Wypowiedź Senatora Zbigniewa Romaszewskiego
dla Tygodnika „Solidarność” z dnia 24 listopada 1995 roku

 

Już od bardzo dawna było wiadomo, że Lech Wałęsa nie jest najlepszym kandydatem obozu postsolidarnościowego, ponieważ jest obarczony ogromnym elektoratem negatywnym. Myślę, że elektorat Aleksandra Kwaśniewskiego wcale nie byłby aż tak wielki, gdyby nie był wsparty potężnym elektoratem negatywnym Lecha Wałęsy. I ta sprawa była jasna już co najmniej od pól roku. Uparte forsowanie go jako jedynego kandydata było dokładnym zaprzeczeniem rzeczywistości. Bo spośród wszystkich kandydatów obozu solidarnościowego był to jeden z nielicznych, który miał szansę przegrać z Kwaśniewskim.

Solidarność ma znaczny udział w propagandzie kandydatury Lecha Wałęsy, mimo że dane na temat jego elektoratu negatywnego byty dobrze znane w Związku. W ostatnim momencie oczywiście poparcie Lecha Wałęsy było już klarowne. Bo alternatywa, czyli to co mamy, jest rozwiązaniem zdecydowanie gorszym. Tym niemniej, był długi okres, w którym można było się poważnie zainteresować innymi kandydatami. W moim przekonaniu byłoby to dużo rozsądniejsze.
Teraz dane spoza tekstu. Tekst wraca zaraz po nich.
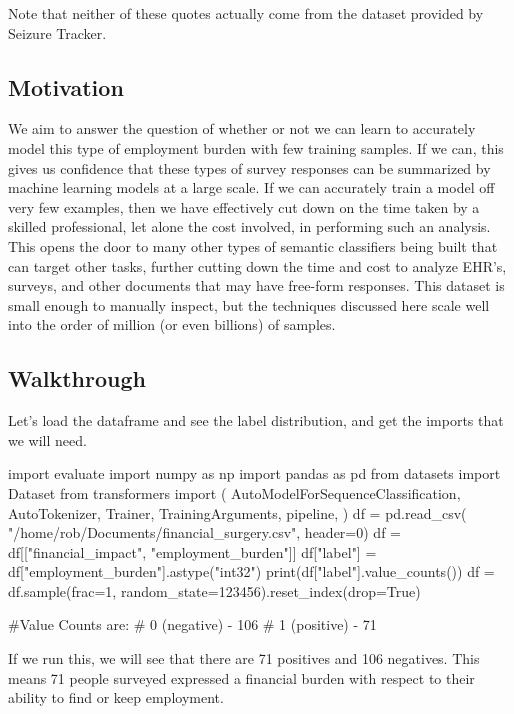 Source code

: Note that neither of these quotes actually come from the dataset provided by Seizure Tracker.

\subsection{Motivation}
We aim to answer the question of whether or not we can learn to accurately model this type of employment burden with few training samples. If we can, this gives us confidence that these types of survey responses
can be summarized by machine learning models at a large scale. If we can accurately train a model off very few examples, then we have effectively cut down on the time taken by a skilled professional, let alone the cost involved,
in performing such an analysis. This opens the door to many other types of semantic classifiers being built that can target other tasks, further cutting down the time and cost to analyze EHR's, surveys, and other documents that may
have free-form responses.
This dataset is small enough to manually inspect, but the techniques discussed here scale well into the order of million (or even billions) of samples.


\subsection{Walkthrough}

Let's load the dataframe and see the label distribution, and get the imports that we will need.

\begin{python}

import evaluate
import numpy as np
import pandas as pd
from datasets import Dataset
from transformers import (
    AutoModelForSequenceClassification,
    AutoTokenizer,
    Trainer,
    TrainingArguments,
    pipeline,
)
df = pd.read_csv(
    "/home/rob/Documents/financial_surgery.csv",
    header=0)
df = df[["financial_impact", "employment_burden"]]
df["label"] = df["employment_burden"].astype("int32")
print(df["label"].value_counts())
df = df.sample(frac=1,
    random_state=123456).reset_index(drop=True)

#Value Counts are:
# 0 (negative) - 106
# 1 (positive) - 71
\end{python}

If we run this, we will see that there are 71 positives and 106 negatives. This means 71 people surveyed expressed a financial burden
with respect to their ability to find or keep employment.

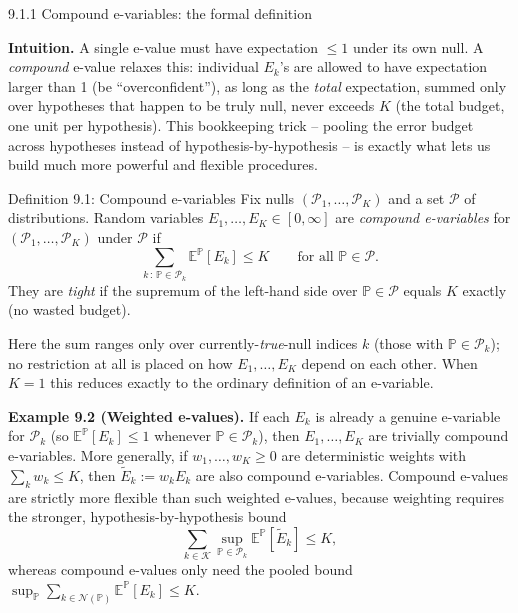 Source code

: \documentclass[aspectratio=169,10pt]{beamer}
\newcommand{\Kc}{\mathcal{K}}
\newcommand{\Nc}{\mathcal{N}}
\begin{document}
\begin{frame}[allowframebreaks]{9.1.1 Compound e-variables: the formal definition}

\textbf{Intuition.} A single e-value must have expectation $\le 1$ under its own null. A \emph{compound} e-value relaxes this: individual $E_k$'s are allowed to have expectation larger than 1 (be ``overconfident''), as long as the \emph{total} expectation, summed only over hypotheses that happen to be truly null, never exceeds $K$ (the total budget, one unit per hypothesis). This bookkeeping trick -- pooling the error budget across hypotheses instead of hypothesis-by-hypothesis -- is exactly what lets us build much more powerful and flexible procedures.

\begin{block}{Definition 9.1: Compound e-variables}
Fix nulls $(\mathcal{P}_1,\dots,\mathcal{P}_K)$ and a set $\mathcal{P}$ of distributions. Random variables $E_1,\dots,E_K \in [0,\infty]$ are \emph{compound e-variables} for $(\mathcal{P}_1,\dots,\mathcal{P}_K)$ under $\mathcal{P}$ if
\[
\sum_{k \,:\, \mathbb{P} \in \mathcal{P}_k} \mathbb{E}^{\mathbb{P}}[E_k] \le K \qquad \text{for all } \mathbb{P} \in \mathcal{P}.
\]
They are \emph{tight} if the supremum of the left-hand side over $\mathbb{P} \in \mathcal{P}$ equals $K$ exactly (no wasted budget).
\end{block}
Here the sum ranges only over currently-\emph{true}-null indices $k$ (those with $\mathbb{P} \in \mathcal{P}_k$); no restriction at all is placed on how $E_1,\dots,E_K$ depend on each other. When $K=1$ this reduces exactly to the ordinary definition of an e-variable.

\framebreak

\textbf{Example 9.2 (Weighted e-values).} If each $E_k$ is already a genuine e-variable for $\mathcal{P}_k$ (so $\mathbb{E}^{\mathbb{P}}[E_k]\le 1$ whenever $\mathbb{P}\in\mathcal{P}_k$), then $E_1,\dots,E_K$ are trivially compound e-variables. More generally, if $w_1,\dots,w_K \ge 0$ are deterministic weights with $\sum_k w_k \le K$, then $\tilde{E}_k := w_k E_k$ are also compound e-variables. Compound e-values are strictly more flexible than such weighted e-values, because weighting requires the stronger, hypothesis-by-hypothesis bound
\[
\sum_{k \in \Kc} \sup_{\mathbb{P}\in\mathcal{P}_k} \mathbb{E}^{\mathbb{P}}[\tilde{E}_k] \le K,
\]
whereas compound e-values only need the pooled bound $\sup_{\mathbb{P}} \sum_{k \in \Nc(\mathbb{P})} \mathbb{E}^{\mathbb{P}}[E_k] \le K$.

\framebreak


\end{frame}
\end{document}
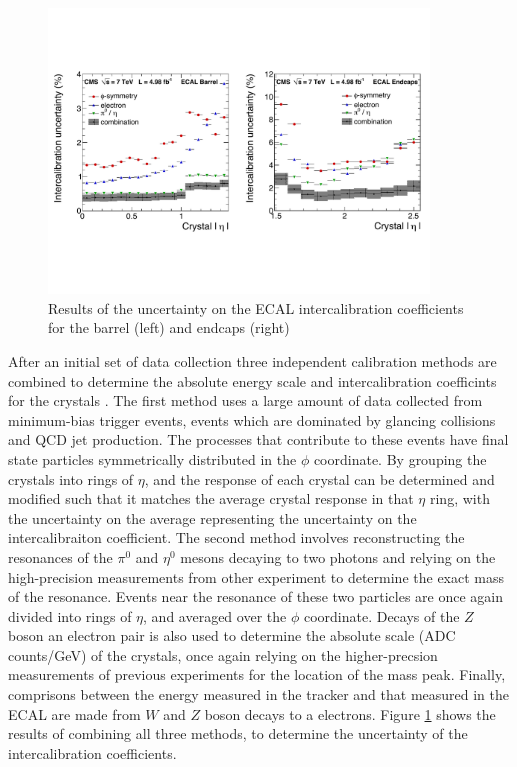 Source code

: \begin{figure}[h]
   \centering
  \includegraphics[width=0.9\textwidth]{Figures/Reconstruction_Diagrams/ECAL_intercalibration_combined_methods.pdf}
  \caption{Results of the uncertainty on the ECAL intercalibration
    coefficients for the barrel (left) and endcaps (right)} \label{fig:ecal_intercal}
\end{figure}

\par After an initial set of data collection three independent
calibration methods are combined to determine the absolute energy
scale and intercalibration coefficints for the crystals
\cite{Chatrchyan:155414}.  The first method uses a large amount of
data collected from minimum-bias trigger events, events which are
dominated by glancing collisions and QCD jet production.  The
processes that contribute to these events have final state particles
symmetrically distributed in the $\phi$ coordinate.  By grouping the
crystals into rings of $\eta$, and the response of each crystal can be
determined and modified such that it matches the average crystal
response in that $\eta$ ring, with the uncertainty on the average
representing the uncertainty on the intercalibraiton coefficient.  The
second method involves reconstructing the resonances of the $\pi^{0}$
and $\eta^{0}$ mesons decaying to two photons and relying on the
high-precision measurements from other experiment to determine the
exact mass of the resonance.  Events near the resonance of these two
particles are once again divided into rings of $\eta$, and averaged
over the $\phi$ coordinate.  Decays of the $Z$ boson an electron pair
is also used to determine the absolute scale (ADC counts/GeV) of the
crystals, once again relying on the higher-precsion measurements of
previous experiments for the location of the mass peak.  Finally,
comprisons between the energy measured in the tracker and that
measured in the ECAL are made from $W$ and $Z$ boson decays to a
electrons.  Figure \ref{fig:ecal_intercal} shows the results of
combining all three methods, to determine the uncertainty of the
intercalibration coefficients.  

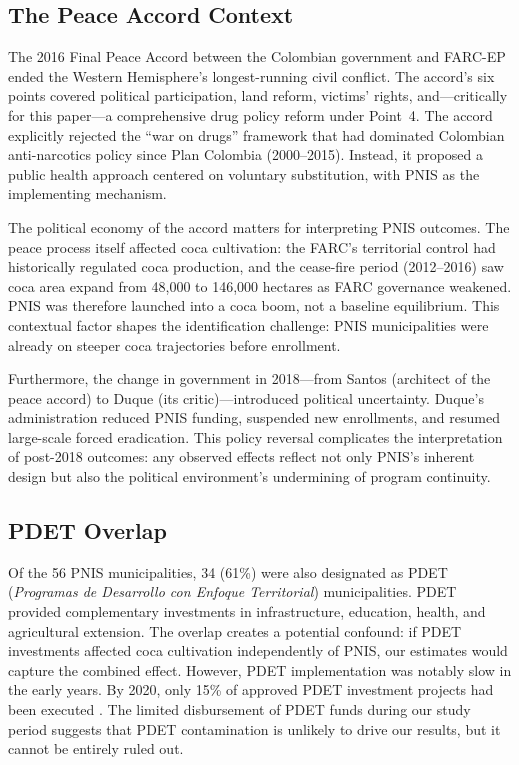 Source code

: \documentclass[12pt]{article}
\begin{document}
\subsection{The Peace Accord Context}

The 2016 Final Peace Accord between the Colombian government and FARC-EP ended the Western Hemisphere's longest-running civil conflict. The accord's six points covered political participation, land reform, victims' rights, and---critically for this paper---a comprehensive drug policy reform under Point~4. The accord explicitly rejected the ``war on drugs'' framework that had dominated Colombian anti-narcotics policy since Plan Colombia (2000--2015). Instead, it proposed a public health approach centered on voluntary substitution, with PNIS as the implementing mechanism.

The political economy of the accord matters for interpreting PNIS outcomes. The peace process itself affected coca cultivation: the FARC's territorial control had historically regulated coca production, and the cease-fire period (2012--2016) saw coca area expand from 48,000 to 146,000 hectares as FARC governance weakened. PNIS was therefore launched into a coca boom, not a baseline equilibrium. This contextual factor shapes the identification challenge: PNIS municipalities were already on steeper coca trajectories before enrollment.

Furthermore, the change in government in 2018---from Santos (architect of the peace accord) to Duque (its critic)---introduced political uncertainty. Duque's administration reduced PNIS funding, suspended new enrollments, and resumed large-scale forced eradication. This policy reversal complicates the interpretation of post-2018 outcomes: any observed effects reflect not only PNIS's inherent design but also the political environment's undermining of program continuity.

\subsection{PDET Overlap}

Of the 56 PNIS municipalities, 34 (61\%) were also designated as PDET (\emph{Programas de Desarrollo con Enfoque Territorial}) municipalities. PDET provided complementary investments in infrastructure, education, health, and agricultural extension. The overlap creates a potential confound: if PDET investments affected coca cultivation independently of PNIS, our estimates would capture the combined effect. However, PDET implementation was notably slow in the early years. By 2020, only 15\% of approved PDET investment projects had been executed \citep{fip2019}. The limited disbursement of PDET funds during our study period suggests that PDET contamination is unlikely to drive our results, but it cannot be entirely ruled out.
\end{document}
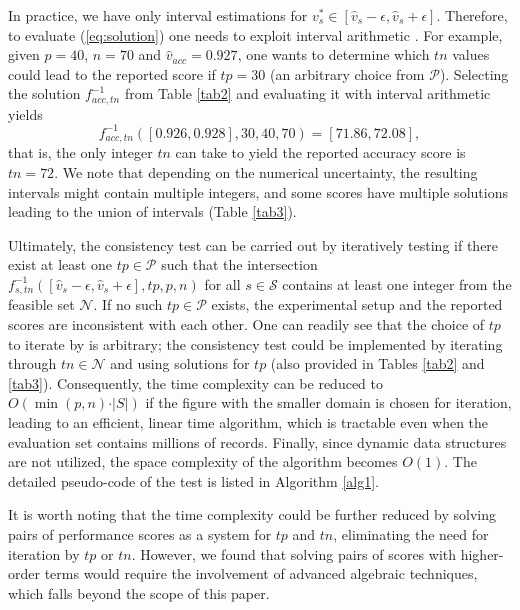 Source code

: \documentclass[3p, times]{elsarticle}
\begin{document}
In practice, we have only interval estimations for $v_s^* \in [\hat{v}_s - \epsilon, \hat{v}_s + \epsilon]$. Therefore, to evaluate (\ref{eq:solution}) one needs to exploit interval arithmetic \cite{interval}. For example, given $p=40$, $n=70$ and $\hat{v}_{acc} = 0.927$, one wants to determine which $tn$ values could lead to the reported score if $tp=30$ (an arbitrary choice from $\mathcal{P}$). Selecting the solution $f^{-1}_{acc, tn}$ from Table \ref{tab2} and evaluating it with interval arithmetic yields
\begin{equation}
f^{-1}_{acc, tn}([0.926, 0.928], 30, 40, 70) = [71.86, 72.08],
\end{equation}
that is, the only integer $tn$ can take to yield the reported accuracy score is $tn=72$. We note that depending on the numerical uncertainty, the resulting intervals might contain multiple integers, and some scores have multiple solutions leading to the union of intervals (Table \ref{tab3}).

Ultimately, the consistency test can be carried out by iteratively testing if there exist at least one $tp\in\mathcal{P}$ such that the intersection $f_{s, tn}^{-1}([\hat{v}_s - \epsilon, \hat{v}_s + \epsilon], tp, p, n)$ for all $s\in\mathcal{S}$ contains at least one integer from the feasible set $\mathcal{N}$. If no such $tp\in\mathcal{P}$ exists, the experimental setup and the reported scores are inconsistent with each other. 
One can readily see that the choice of $tp$ to iterate by is arbitrary; the consistency test could be implemented by iterating through $tn\in\mathcal{N}$ and using solutions for $tp$ (also provided in Tables \ref{tab2} and \ref{tab3}). Consequently, the time complexity can be reduced to $O(\min(p, n)\cdot \vert S\vert)$ if the figure with the smaller domain is chosen for iteration, leading to an efficient, linear time algorithm, which is tractable even when the evaluation set contains millions of records. Finally, since dynamic data structures are not utilized, the space complexity of the algorithm becomes $O(1)$. The detailed pseudo-code of the test is listed in Algorithm \ref{alg1}. 

It is worth noting that the time complexity could be further reduced by solving pairs of performance scores as a system for $tp$ and $tn$, eliminating the need for iteration by $tp$ or $tn$. However, we found that solving pairs of scores with higher-order terms would require the involvement of advanced algebraic techniques, which falls beyond the scope of this paper.
\end{document}
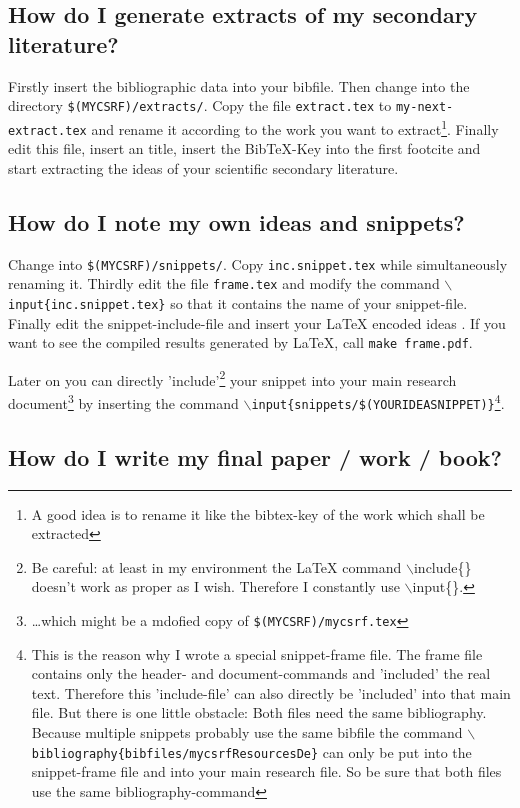 \documentclass[
  DIV=calc,
  BCOR=5mm,
  11pt,
  headings=small,
  oneside,
  abstract=true,
  toc=bib,
  ngerman,english]{scrartcl}
\begin{document}
\subsection{How do I generate extracts of my secondary literature?}
Firstly insert the bibliographic data into your bibfile. Then change into the
directory \texttt{\$(MYCSRF)/extracts/}. Copy the file \texttt{extract.tex} to
\texttt{my-next-extract.tex} and rename it according to the work you want to
extract\footnote{A good idea is to rename it like the bibtex-key of the work
which shall be extracted}. Finally edit this file, insert an title, insert the
BibTeX-Key into the first footcite and start extracting the ideas of your
scientific secondary literature.

\subsection{How do I note my own ideas and snippets?}
Change into \texttt{\$(MYCSRF)/snippets/}. Copy \texttt{inc.snippet.tex}
while simultaneously renaming it. Thirdly edit the file
\texttt{frame.tex} and modify the command
\texttt{$\backslash$input\{inc.snippet.tex\}} so that it contains the name of
your snippet-file. Finally edit the snippet-include-file and insert your LaTeX
encoded ideas . If you want to see the compiled results generated by LaTeX, call
\texttt{make frame.pdf}.

Later on you can directly 'include'\footnote{Be careful: at least in my
environment the LaTeX command $\backslash$include\{\} doesn't work as proper as
I wish. Therefore I constantly use $\backslash$input\{\}.} your snippet into
your main research document\footnote{\ldots which might be a mdofied copy of
\texttt{\$(MYCSRF)/mycsrf.tex}} by inserting the command
\texttt{$\backslash$input\{snippets/\$(YOURIDEASNIPPET)\}}\footnote{This is the
reason why I wrote a special snippet-frame file. The frame file contains only
the header- and document-commands and 'included' the real text. Therefore this
'include-file' can also directly be 'included' into that main file. But there is
one little obstacle: Both files need the same bibliography. Because multiple
snippets probably use the same bibfile the command
\texttt{$\backslash$bibliography\{\-bibfiles/\-mycsrfResourcesDe\}} can only be
put into the snippet-frame file and into your main research file. So be sure
that both files use the same bibliography-command}.

\subsection{How do I write my final paper / work / book?}
\end{document}
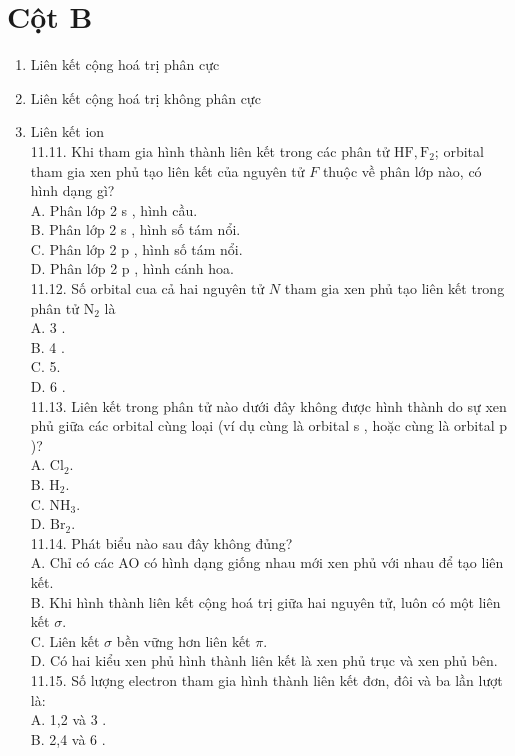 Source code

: \documentclass[10pt]{article}
\begin{document}
\section*{Cột B}
\begin{enumerate}
  \item Liên kết cộng hoá trị phân cực
  \item Liên kết cộng hoá trị không phân cực
  \item Liên kết ion\\
11.11. Khi tham gia hình thành liên kết trong các phân tử $\mathrm{HF}, \mathrm{F}_{2}$; orbital tham gia xen phủ tạo liên kết của nguyên tử $F$ thuộc về phân lớp nào, có hình dạng gì?\\
A. Phân lớp 2 s , hình cầu.\\
B. Phân lớp 2 s , hình số tám nổi.\\
C. Phân lớp 2 p , hình số tám nổi.\\
D. Phân lớp 2 p , hình cánh hoa.\\
11.12. Số orbital cua cả hai nguyên tử $N$ tham gia xen phủ tạo liên kết trong phân tử $\mathrm{N}_{2}$ là\\
A. 3 .\\
B. 4 .\\
C. 5.\\
D. 6 .\\
11.13. Liên kết trong phân tử nào dưới đây không được hình thành do sự xen phủ giữa các orbital cùng loại (ví dụ cùng là orbital s , hoặc cùng là orbital p )?\\
A. $\mathrm{Cl}_{2}$.\\
B. $\mathrm{H}_{2}$.\\
C. $\mathrm{NH}_{3}$.\\
D. $\mathrm{Br}_{2}$.\\
11.14. Phát biểu nào sau đây không đủng?\\
A. Chỉ có các AO có hình dạng giống nhau mới xen phủ với nhau để tạo liên kết.\\
B. Khi hình thành liên kết cộng hoá trị giữa hai nguyên tử, luôn có một liên kết $\sigma$.\\
C. Liên kết $\sigma$ bền vững hơn liên kết $\pi$.\\
D. Có hai kiểu xen phủ hình thành liên kết là xen phủ trục và xen phủ bên.\\
11.15. Số lượng electron tham gia hình thành liên kết đơn, đôi và ba lần lượt là:\\
A. 1,2 và 3 .\\
B. 2,4 và 6 .\\

\end{enumerate}
\end{document}
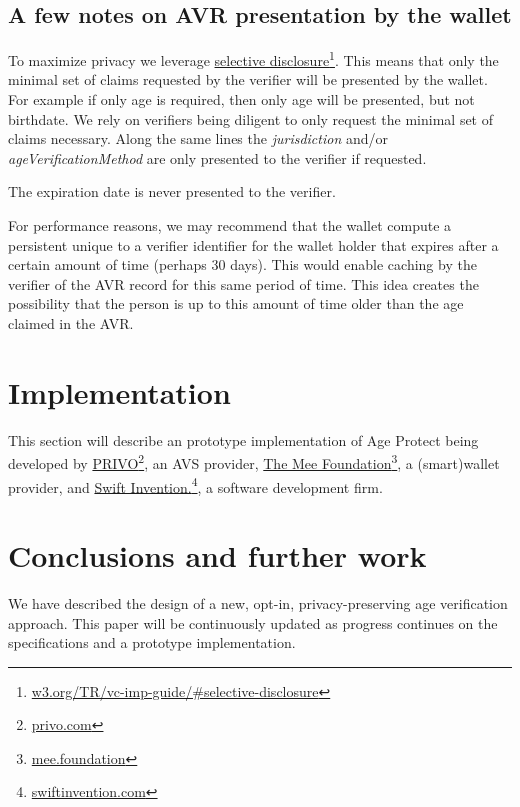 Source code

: \documentclass[11pt, oneside]{article}   	%
\newcommand{\hyperfootnote}[1][]{\def\ArgI{{#1}}\hyperfootnoteRelay}
\newcommand\hyperfootnoteRelay[2][]{\href{#1#2}{\ArgI}\footnote{\href{#1#2}{#2}}}
\begin{document}
\subsection{A few notes on AVR presentation by the wallet}

To maximize privacy we leverage \hyperfootnote[selective disclosure][https://]{w3.org/TR/vc-imp-guide/\#selective-disclosure}. This means that only the minimal set of claims requested by the verifier will be presented by the wallet. For example if only age is required, then only age will be presented, but not birthdate. We rely on verifiers being diligent to only request the minimal set of claims necessary. Along the same lines the \emph{jurisdiction} and/or \emph{ageVerificationMethod} are only presented to the verifier if requested. 

The expiration date is never presented to the verifier.

For performance reasons, we may recommend that the wallet compute a persistent unique to a verifier identifier for the wallet holder that expires after a certain amount of time (perhaps 30 days). This would enable caching by the verifier of the AVR record for this same period of time. This idea creates the possibility that the person is up to this amount of time older than the age claimed in the AVR. 

\section{Implementation}

This section will describe an prototype implementation of Age Protect being developed by \hyperfootnote[PRIVO][https://]{privo.com}, an AVS provider, \hyperfootnote[The Mee Foundation][https://]{mee.foundation}, a (smart)wallet provider, and \hyperfootnote[Swift Invention.][https://]{swiftinvention.com}, a software development firm.

\section{Conclusions and further work}
We have described the design of a new, opt-in, privacy-preserving age verification approach. This paper will be continuously updated as progress continues on the specifications and a prototype implementation.



\end{document}
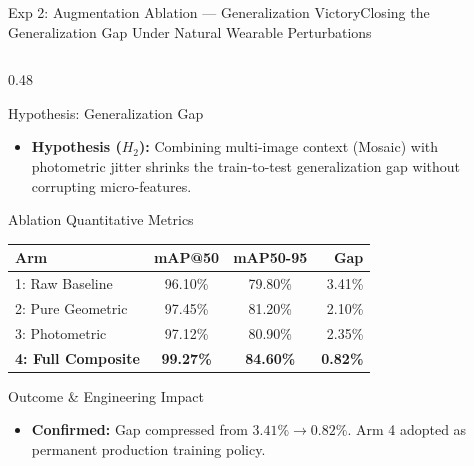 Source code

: \begin{frame}{Exp 2: Augmentation Ablation --- Generalization Victory}{Closing the Generalization Gap Under Natural Wearable Perturbations}
    \begin{columns}[c]
        \begin{column}{0.48\textwidth}
            \begin{techblock}{Hypothesis: Generalization Gap}
                \scriptsize
                \begin{itemize}\setlength{\itemsep}{2pt}
                    \item \textbf{Hypothesis ($H_2$):} Combining multi-image context (Mosaic) with photometric jitter shrinks the train-to-test generalization gap without corrupting micro-features.
                \end{itemize}
            \end{techblock}
            
            \vspace{0.06cm}
            \begin{card}{Ablation Quantitative Metrics}
                \centering
                \tiny
                \renewcommand{\arraystretch}{1.05}
                \begin{tabular}{l c c r}
                    \toprule
                    \textbf{Arm} & \textbf{mAP@50} & \textbf{mAP50-95} & \textbf{Gap} \\
                    \midrule
                    1: Raw Baseline & 96.10\% & 79.80\% & 3.41\% \\
                    2: Pure Geometric & 97.45\% & 81.20\% & 2.10\% \\
                    3: Photometric & 97.12\% & 80.90\% & 2.35\% \\
                    \textbf{4: Full Composite} & \textbf{99.27\%} & \textbf{84.60\%} & \textbf{0.82\%} \\
                    \bottomrule
                \end{tabular}
            \end{card}
            
            \vspace{0.06cm}
            \begin{alertblockcustom}{Outcome \& Engineering Impact}
                \scriptsize
                \begin{itemize}\setlength{\itemsep}{1.5pt}
                    \item \textbf{Confirmed:} Gap compressed from $3.41\% \to 0.82\%$. Arm 4 adopted as permanent production training policy.
                \end{itemize}
            \end{alertblockcustom}
        \end{column}
        

\end{columns}
\end{frame}
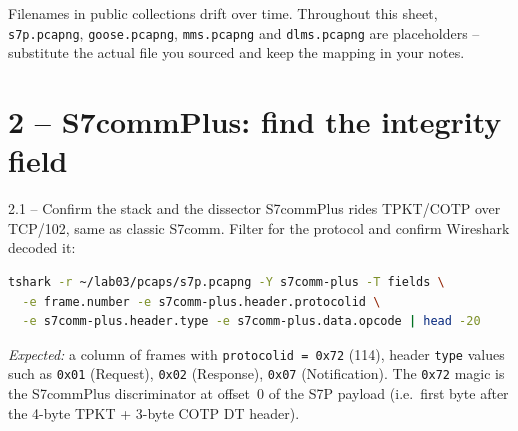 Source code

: \documentclass[11pt,a4paper]{article}
\begin{document}
\begin{notebox}
Filenames in public collections drift over time. Throughout this sheet,
\texttt{s7p.pcapng}, \texttt{goose.pcapng}, \texttt{mms.pcapng} and
\texttt{dlms.pcapng} are placeholders -- substitute the actual file you
sourced and keep the mapping in your notes.
\end{notebox}

\section*{2 -- S7commPlus: find the integrity field}

\begin{stepbox}{2.1 -- Confirm the stack and the dissector}
S7commPlus rides TPKT/COTP over TCP/102, same as classic S7comm. Filter
for the protocol and confirm Wireshark decoded it:
\begin{lstlisting}[language=bash]
tshark -r ~/lab03/pcaps/s7p.pcapng -Y s7comm-plus -T fields \
  -e frame.number -e s7comm-plus.header.protocolid \
  -e s7comm-plus.header.type -e s7comm-plus.data.opcode | head -20
\end{lstlisting}
\emph{Expected:} a column of frames with \texttt{protocolid = 0x72} (114),
header \texttt{type} values such as \texttt{0x01} (Request),
\texttt{0x02} (Response), \texttt{0x07} (Notification). The \texttt{0x72}
magic is the S7commPlus discriminator at offset~0 of the S7P payload
(i.e.\ first byte after the 4-byte TPKT + 3-byte COTP DT header).
\end{stepbox}
\end{document}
Solidarność miała szansę odegrania ogromnej roli w tej kampanii. Mam na myśli i struktury terenowe, które mogły być wykorzystane jako komitety wyborcze, i znakomite elementy programowe, które przysporzyłyby głosów naszemu kandydatowi, i wielkie poparcie społeczne dla Solidarności (ostatnie sondaże wykazują aż 16 procent). Nie wykorzystaliśmy tych szans. A to dlatego, że panna Solidarność ciągle wyobraża sobie, że się wyda za bogatego męża, i te 16 procent oferowała to temu, to owemu, zamiast zająć się rzeczywiście pracą i budowaniem obozu politycznego. Te błędy powtarzają wciąż ludzie z Prezydium Związku, i taka sytuacja trwa już co najmniej półtora roku. A przecież bez takiej reprezentacji nie ma szansy na prowadzenie skutecznych działań politycznych, skutecznych kampanii. I społeczeństwo oczekuje tego od nas.